In the instant case, when the hose first arrives in the U.S. in its imported condition, the hose is on large reels without a specified use. It has the potential to be used in a variety of different ways, but it is not ready for any specific use. In cutting the hose to meet a specified length and attaching an end piece, Amflo changes the nature and the character of the article. The hose becomes dedicated to a particular purpose. The product is no longer simply a hose but an air tool product such as a hose assembly or tire inflator gauge. The hose becomes part of these devices and it loses its separate identity. The product has a specific use, related to the distribution or measuring of water or compressed air. Accordingly, we find that Amflo, by processing the hose to manufacture hose assembly and tire inflator gauges, substantially transforms the hose into an article with a new name, character and use. In accordance, with 19 CFR 134.35, we find that Amflo is the ultimate purchaser of the hose. Accordingly, the hose itself may be excepted from country of origin marking, provided the reels are properly marked with the country of origin of the hose.

You also request an exception from marking under 19 CFR 134.32(g), which pertains to articles which are processed by the importer or for his account in such manner that any country of origin marking would be necessarily obliterated, destroyed, or permanently concealed. Insufficient evidence has been presented in support of this claim.

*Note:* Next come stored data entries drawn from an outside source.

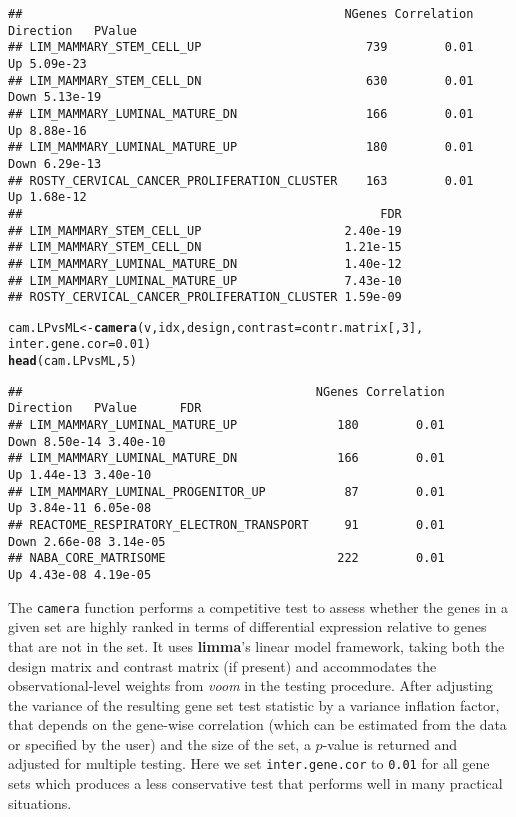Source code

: \documentclass[10pt,a4paper]{extarticle}\usepackage[]{graphicx}\usepackage[]{color}
\makeatletter
\newcommand{\hlnum}[1]{\textcolor[rgb]{0.686,0.059,0.569}{#1}}%
\newcommand{\hlstd}[1]{\textcolor[rgb]{0.345,0.345,0.345}{#1}}%
\newcommand{\hlkwb}[1]{\textcolor[rgb]{0.69,0.353,0.396}{#1}}%
\newcommand{\hlkwc}[1]{\textcolor[rgb]{0.333,0.667,0.333}{#1}}%
\newcommand{\hlkwd}[1]{\textcolor[rgb]{0.737,0.353,0.396}{\textbf{#1}}}%
\newenvironment{kframe}{%
 \def\at@end@of@kframe{}%
 \ifinner\ifhmode%
  \def\at@end@of@kframe{\end{minipage}}%
  \begin{minipage}{\columnwidth}%
 \fi\fi%
 \def\FrameCommand##1{\hskip\@totalleftmargin \hskip-\fboxsep
 \colorbox{shadecolor}{##1}\hskip-\fboxsep
     \hskip-\linewidth \hskip-\@totalleftmargin \hskip\columnwidth}%
 \MakeFramed {\advance\hsize-\width
   \@totalleftmargin\z@ \linewidth\hsize
   \@setminipage}}%
 {\par\unskip\endMakeFramed%
 \at@end@of@kframe}
\newenvironment{knitrout}{}{} %
\makeatother
\begin{document}
\begin{knitrout}
\begin{kframe}
\begin{alltt}
\end{alltt}
\begin{verbatim}
##                                             NGenes Correlation Direction   PValue
## LIM_MAMMARY_STEM_CELL_UP                       739        0.01        Up 5.09e-23
## LIM_MAMMARY_STEM_CELL_DN                       630        0.01      Down 5.13e-19
## LIM_MAMMARY_LUMINAL_MATURE_DN                  166        0.01        Up 8.88e-16
## LIM_MAMMARY_LUMINAL_MATURE_UP                  180        0.01      Down 6.29e-13
## ROSTY_CERVICAL_CANCER_PROLIFERATION_CLUSTER    163        0.01        Up 1.68e-12
##                                                  FDR
## LIM_MAMMARY_STEM_CELL_UP                    2.40e-19
## LIM_MAMMARY_STEM_CELL_DN                    1.21e-15
## LIM_MAMMARY_LUMINAL_MATURE_DN               1.40e-12
## LIM_MAMMARY_LUMINAL_MATURE_UP               7.43e-10
## ROSTY_CERVICAL_CANCER_PROLIFERATION_CLUSTER 1.59e-09
\end{verbatim}
\begin{alltt}
\hlstd{cam.LPvsML} \hlkwb{<-} \hlkwd{camera}\hlstd{(v,idx,design,}\hlkwc{contrast}\hlstd{=contr.matrix[,}\hlnum{3}\hlstd{],}
                     \hlkwc{inter.gene.cor}\hlstd{=}\hlnum{0.01}\hlstd{)}
\hlkwd{head}\hlstd{(cam.LPvsML,}\hlnum{5}\hlstd{)}
\end{alltt}
\begin{verbatim}
##                                         NGenes Correlation Direction   PValue      FDR
## LIM_MAMMARY_LUMINAL_MATURE_UP              180        0.01      Down 8.50e-14 3.40e-10
## LIM_MAMMARY_LUMINAL_MATURE_DN              166        0.01        Up 1.44e-13 3.40e-10
## LIM_MAMMARY_LUMINAL_PROGENITOR_UP           87        0.01        Up 3.84e-11 6.05e-08
## REACTOME_RESPIRATORY_ELECTRON_TRANSPORT     91        0.01      Down 2.66e-08 3.14e-05
## NABA_CORE_MATRISOME                        222        0.01        Up 4.43e-08 4.19e-05
\end{verbatim}
\end{kframe}
\end{knitrout}

The \texttt{camera} function performs a competitive test to assess whether the genes in a given set are highly ranked in terms of differential expression relative to genes that are not in the set. 
It uses \textbf{limma}'s linear model framework, taking both the design matrix and contrast matrix (if present) and accommodates the observational-level weights from {\it voom} in the testing procedure.
After adjusting the variance of the resulting gene set test statistic by a variance inflation factor, that depends on the gene-wise correlation (which can be estimated from the data or specified by the user) and the size of the set, a $p$-value is returned and adjusted for multiple testing. Here we set \texttt{inter.gene.cor} to \texttt{0.01} for all gene sets which produces a less conservative test that performs well in many practical situations.\\
\end{document}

Finally, you request an exception to marking the hose based on 19 CFR 134.32(h) because Amflo, the ultimate purchaser, knows the country of origin of the hose. This provision excepts from marking articles for which the ultimate purchaser must necessarily know the country of origin by reason of the circumstances of their importation. A letter from Amflo which indicates that it knows the hose is manufactured in Taiwan was submitted. If an article is excepted from country of origin marking under 19 CFR 134.32(h), then the containers of the articles do not have to be marked under 19 CFR 134.23(d)(1). Customs has ruled that for the 19 CFR 134.32(h) exception, an ultimate purchaser necessarily knows the country of origin by reason of the circumstances of their importation only if the ultimate purchaser has direct contact with the foreign supplier. See HQ 731967, May 11, 1990. In this case, there is no evidence that Amflo has direct contact with the foreign supplier of the hose in Taiwan, and therefore the hose is not excepted from country of origin marking under 19 CFR 134.32(h).

HOLDING:

Amflo, by processing the hose into tire gauges and hose assemblies, performs a substantial transformation and is the ultimate purchaser of the imported hose. Insufficient evidence has been presented in support of either the 19 CFR 132.32(g) or (h) exceptions. Therefore, the hose is excepted from marking provided that the reels are marked to indicate the country of origin of the hose and Customs officials at the port of entry are satisfied that the hose will be used only in the manner described above and that Amflo will receive the hose on the marked reels.